- _Data under study_:
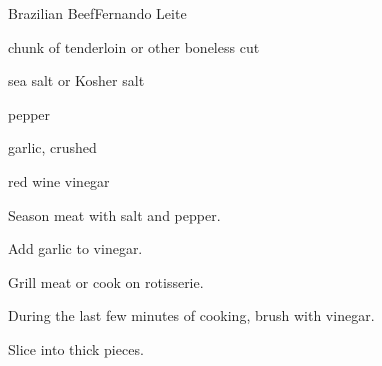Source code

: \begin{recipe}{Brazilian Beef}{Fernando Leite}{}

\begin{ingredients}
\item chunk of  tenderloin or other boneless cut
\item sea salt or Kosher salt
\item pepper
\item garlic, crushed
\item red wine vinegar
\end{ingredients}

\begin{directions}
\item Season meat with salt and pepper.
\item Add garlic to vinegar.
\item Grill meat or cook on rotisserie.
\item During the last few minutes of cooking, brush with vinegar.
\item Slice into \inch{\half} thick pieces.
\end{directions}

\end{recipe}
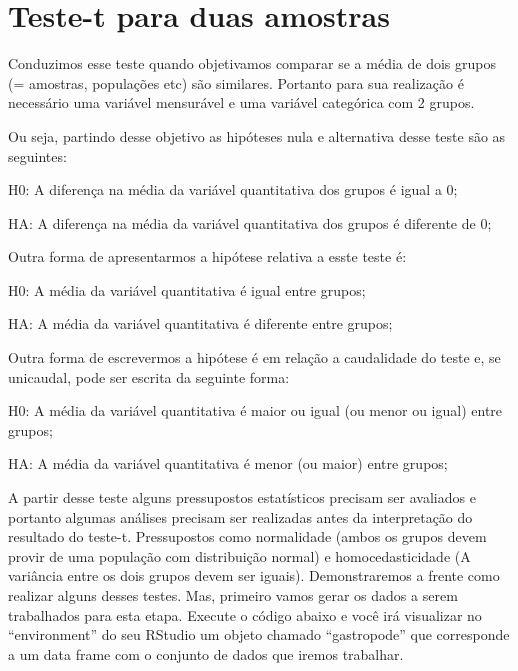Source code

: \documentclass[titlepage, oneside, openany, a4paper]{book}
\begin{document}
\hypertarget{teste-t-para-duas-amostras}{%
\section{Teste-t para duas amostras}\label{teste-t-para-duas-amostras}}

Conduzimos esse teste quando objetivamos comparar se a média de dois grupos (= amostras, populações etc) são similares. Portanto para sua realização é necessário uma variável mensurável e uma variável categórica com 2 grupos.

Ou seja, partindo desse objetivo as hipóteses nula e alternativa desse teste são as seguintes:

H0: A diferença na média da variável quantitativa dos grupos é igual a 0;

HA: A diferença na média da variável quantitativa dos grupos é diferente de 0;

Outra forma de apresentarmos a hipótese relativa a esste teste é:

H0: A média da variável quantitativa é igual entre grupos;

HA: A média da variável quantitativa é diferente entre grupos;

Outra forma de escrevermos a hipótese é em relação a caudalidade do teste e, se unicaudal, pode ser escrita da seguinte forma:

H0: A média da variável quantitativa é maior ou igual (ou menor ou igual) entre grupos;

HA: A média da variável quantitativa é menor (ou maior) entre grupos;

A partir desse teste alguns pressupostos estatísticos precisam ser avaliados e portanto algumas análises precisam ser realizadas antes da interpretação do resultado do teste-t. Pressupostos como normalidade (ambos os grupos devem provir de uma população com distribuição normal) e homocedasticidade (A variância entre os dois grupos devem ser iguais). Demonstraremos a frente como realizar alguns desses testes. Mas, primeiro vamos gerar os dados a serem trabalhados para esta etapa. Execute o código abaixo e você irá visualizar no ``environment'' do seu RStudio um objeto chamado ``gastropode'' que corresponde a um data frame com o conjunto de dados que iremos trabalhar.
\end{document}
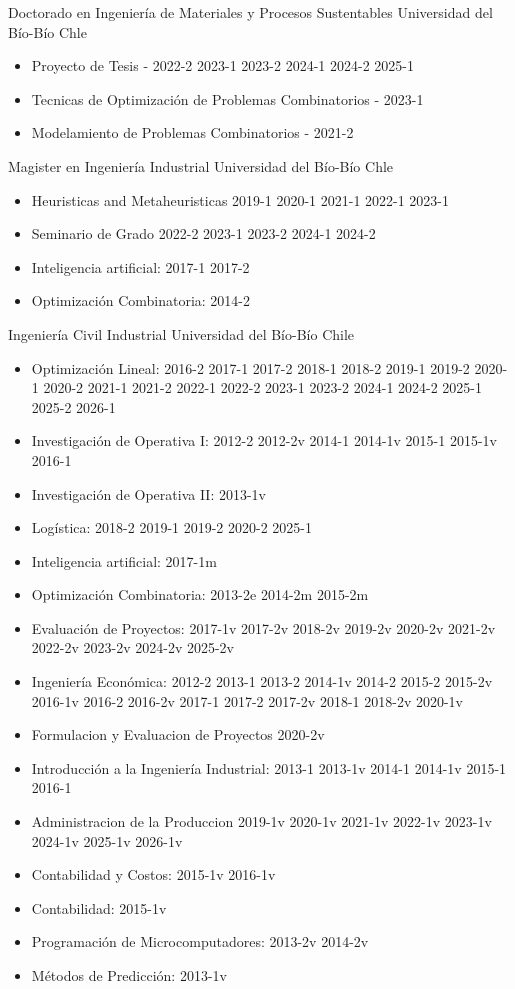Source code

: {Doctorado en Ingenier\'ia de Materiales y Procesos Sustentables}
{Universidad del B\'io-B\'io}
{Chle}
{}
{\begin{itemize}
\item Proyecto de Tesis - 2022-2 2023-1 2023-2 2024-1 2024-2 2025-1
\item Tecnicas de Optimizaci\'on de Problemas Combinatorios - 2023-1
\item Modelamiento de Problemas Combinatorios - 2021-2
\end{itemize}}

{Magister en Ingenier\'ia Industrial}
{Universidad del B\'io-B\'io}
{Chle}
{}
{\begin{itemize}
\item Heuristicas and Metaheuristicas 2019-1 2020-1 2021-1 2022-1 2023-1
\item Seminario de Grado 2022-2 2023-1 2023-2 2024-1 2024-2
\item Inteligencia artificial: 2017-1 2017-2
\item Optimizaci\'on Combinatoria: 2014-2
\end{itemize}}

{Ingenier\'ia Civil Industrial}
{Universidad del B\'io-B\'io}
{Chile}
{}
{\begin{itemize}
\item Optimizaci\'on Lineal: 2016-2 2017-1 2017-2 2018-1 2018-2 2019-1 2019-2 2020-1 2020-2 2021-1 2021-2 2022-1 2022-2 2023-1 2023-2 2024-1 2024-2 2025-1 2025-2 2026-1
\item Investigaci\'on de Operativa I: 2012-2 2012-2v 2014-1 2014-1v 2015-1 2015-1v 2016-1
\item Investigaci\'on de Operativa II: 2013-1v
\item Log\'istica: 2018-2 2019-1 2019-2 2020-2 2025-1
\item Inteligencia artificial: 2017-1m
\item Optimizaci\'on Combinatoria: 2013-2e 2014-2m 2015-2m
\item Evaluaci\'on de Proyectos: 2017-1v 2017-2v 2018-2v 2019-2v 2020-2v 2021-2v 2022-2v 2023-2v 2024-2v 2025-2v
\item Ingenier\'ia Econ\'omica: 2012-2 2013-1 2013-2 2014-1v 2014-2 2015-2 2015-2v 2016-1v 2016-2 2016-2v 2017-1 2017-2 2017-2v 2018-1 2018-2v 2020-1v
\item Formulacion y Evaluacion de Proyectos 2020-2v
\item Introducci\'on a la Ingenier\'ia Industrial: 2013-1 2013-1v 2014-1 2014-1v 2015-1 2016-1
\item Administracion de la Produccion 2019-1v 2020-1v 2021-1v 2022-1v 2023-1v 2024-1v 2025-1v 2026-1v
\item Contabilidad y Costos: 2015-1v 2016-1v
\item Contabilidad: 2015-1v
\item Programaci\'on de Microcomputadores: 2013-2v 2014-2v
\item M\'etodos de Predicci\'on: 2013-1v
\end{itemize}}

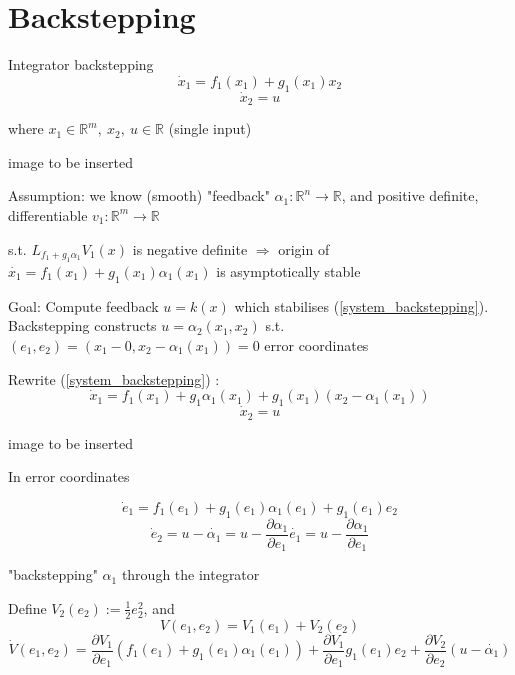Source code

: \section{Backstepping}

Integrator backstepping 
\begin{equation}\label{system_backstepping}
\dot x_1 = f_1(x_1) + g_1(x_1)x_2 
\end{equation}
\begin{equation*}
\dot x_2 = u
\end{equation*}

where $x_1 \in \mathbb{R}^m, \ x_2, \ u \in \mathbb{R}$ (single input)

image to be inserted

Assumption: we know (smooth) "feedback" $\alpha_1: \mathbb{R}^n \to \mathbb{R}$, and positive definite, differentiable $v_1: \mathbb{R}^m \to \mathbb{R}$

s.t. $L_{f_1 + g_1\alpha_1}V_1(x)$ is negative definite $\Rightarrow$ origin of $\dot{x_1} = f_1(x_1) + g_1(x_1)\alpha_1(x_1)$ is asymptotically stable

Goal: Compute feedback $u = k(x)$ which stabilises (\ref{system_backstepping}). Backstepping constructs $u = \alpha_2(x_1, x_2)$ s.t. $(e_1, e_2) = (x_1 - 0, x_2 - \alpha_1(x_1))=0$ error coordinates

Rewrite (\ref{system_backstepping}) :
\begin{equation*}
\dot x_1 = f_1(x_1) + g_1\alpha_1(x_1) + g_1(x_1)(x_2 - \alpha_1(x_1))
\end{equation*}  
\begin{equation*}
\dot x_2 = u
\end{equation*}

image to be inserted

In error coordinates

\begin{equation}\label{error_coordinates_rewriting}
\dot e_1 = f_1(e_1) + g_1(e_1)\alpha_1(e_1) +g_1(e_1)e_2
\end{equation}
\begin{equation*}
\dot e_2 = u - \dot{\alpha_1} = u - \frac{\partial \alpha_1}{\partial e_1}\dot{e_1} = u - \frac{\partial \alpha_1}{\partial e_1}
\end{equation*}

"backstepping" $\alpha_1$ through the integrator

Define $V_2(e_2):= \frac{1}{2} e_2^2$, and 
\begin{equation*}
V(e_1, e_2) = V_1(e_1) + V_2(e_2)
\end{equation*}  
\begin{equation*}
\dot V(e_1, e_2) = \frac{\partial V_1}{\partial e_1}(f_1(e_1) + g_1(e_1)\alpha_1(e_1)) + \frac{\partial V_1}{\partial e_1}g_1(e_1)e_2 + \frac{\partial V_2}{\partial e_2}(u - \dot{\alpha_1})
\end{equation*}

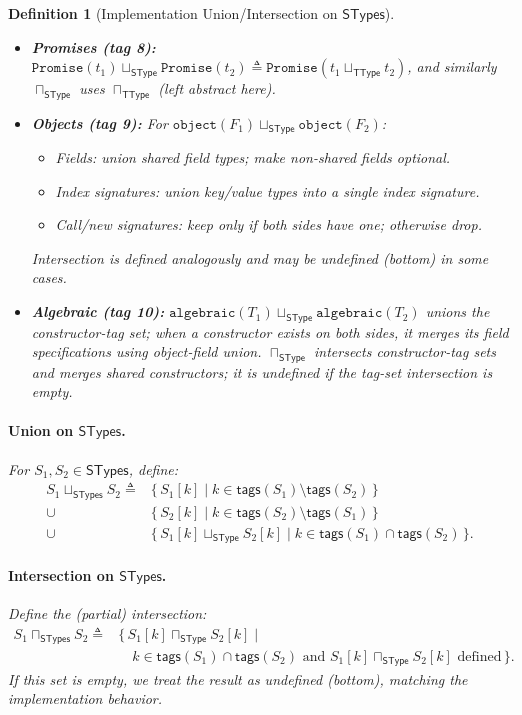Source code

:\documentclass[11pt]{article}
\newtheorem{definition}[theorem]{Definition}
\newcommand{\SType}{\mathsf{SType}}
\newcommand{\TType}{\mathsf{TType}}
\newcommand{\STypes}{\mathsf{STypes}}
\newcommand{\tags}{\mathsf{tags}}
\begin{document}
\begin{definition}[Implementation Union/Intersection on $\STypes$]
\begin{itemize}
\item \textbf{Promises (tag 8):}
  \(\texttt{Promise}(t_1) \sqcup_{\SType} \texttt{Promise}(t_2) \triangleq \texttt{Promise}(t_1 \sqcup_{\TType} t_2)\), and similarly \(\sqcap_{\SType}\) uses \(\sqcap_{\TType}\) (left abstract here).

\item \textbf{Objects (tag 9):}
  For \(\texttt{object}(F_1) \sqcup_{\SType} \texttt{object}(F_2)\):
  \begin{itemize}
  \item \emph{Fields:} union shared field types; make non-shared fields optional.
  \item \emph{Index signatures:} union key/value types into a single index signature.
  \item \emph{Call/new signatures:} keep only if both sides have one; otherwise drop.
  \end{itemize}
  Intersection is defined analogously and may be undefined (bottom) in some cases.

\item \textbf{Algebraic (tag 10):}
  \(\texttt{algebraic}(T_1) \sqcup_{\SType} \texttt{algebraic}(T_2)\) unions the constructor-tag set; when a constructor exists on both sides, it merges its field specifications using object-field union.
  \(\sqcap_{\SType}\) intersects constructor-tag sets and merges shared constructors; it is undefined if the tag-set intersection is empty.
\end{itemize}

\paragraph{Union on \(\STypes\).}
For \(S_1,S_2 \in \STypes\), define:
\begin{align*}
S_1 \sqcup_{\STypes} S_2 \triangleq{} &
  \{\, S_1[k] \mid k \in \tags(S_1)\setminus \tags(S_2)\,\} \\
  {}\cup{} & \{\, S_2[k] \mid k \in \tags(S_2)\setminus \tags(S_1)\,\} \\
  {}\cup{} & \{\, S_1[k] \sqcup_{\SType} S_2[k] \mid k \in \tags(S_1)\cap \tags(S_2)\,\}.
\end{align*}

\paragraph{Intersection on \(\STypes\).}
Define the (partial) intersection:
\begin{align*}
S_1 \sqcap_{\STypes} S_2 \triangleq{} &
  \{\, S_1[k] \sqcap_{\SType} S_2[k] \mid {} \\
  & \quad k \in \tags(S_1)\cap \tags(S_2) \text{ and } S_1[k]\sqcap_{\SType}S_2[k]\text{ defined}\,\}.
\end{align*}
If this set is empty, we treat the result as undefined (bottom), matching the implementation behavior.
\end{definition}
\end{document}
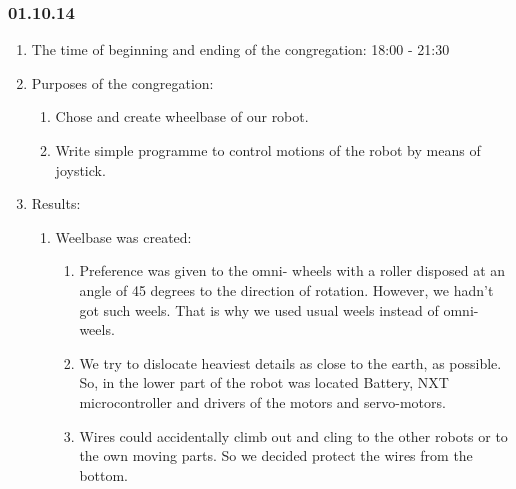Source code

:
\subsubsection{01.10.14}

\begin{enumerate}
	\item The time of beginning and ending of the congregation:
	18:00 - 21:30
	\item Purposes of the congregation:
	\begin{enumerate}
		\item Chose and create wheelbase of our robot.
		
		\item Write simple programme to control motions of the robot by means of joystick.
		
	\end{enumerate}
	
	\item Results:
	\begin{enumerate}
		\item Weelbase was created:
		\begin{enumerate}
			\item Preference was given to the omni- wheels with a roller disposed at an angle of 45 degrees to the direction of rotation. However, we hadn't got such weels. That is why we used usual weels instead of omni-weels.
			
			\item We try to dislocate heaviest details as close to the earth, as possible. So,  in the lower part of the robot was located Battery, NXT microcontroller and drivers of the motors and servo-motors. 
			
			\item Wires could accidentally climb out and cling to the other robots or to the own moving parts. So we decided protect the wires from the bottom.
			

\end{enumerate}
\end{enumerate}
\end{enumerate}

- _Exercise aim_: Reply with every line of the listing that has the string "meat".

- _Output for this exercise_:
\item Season meat with salt and pepper.
\item Grill meat or cook on rotisserie.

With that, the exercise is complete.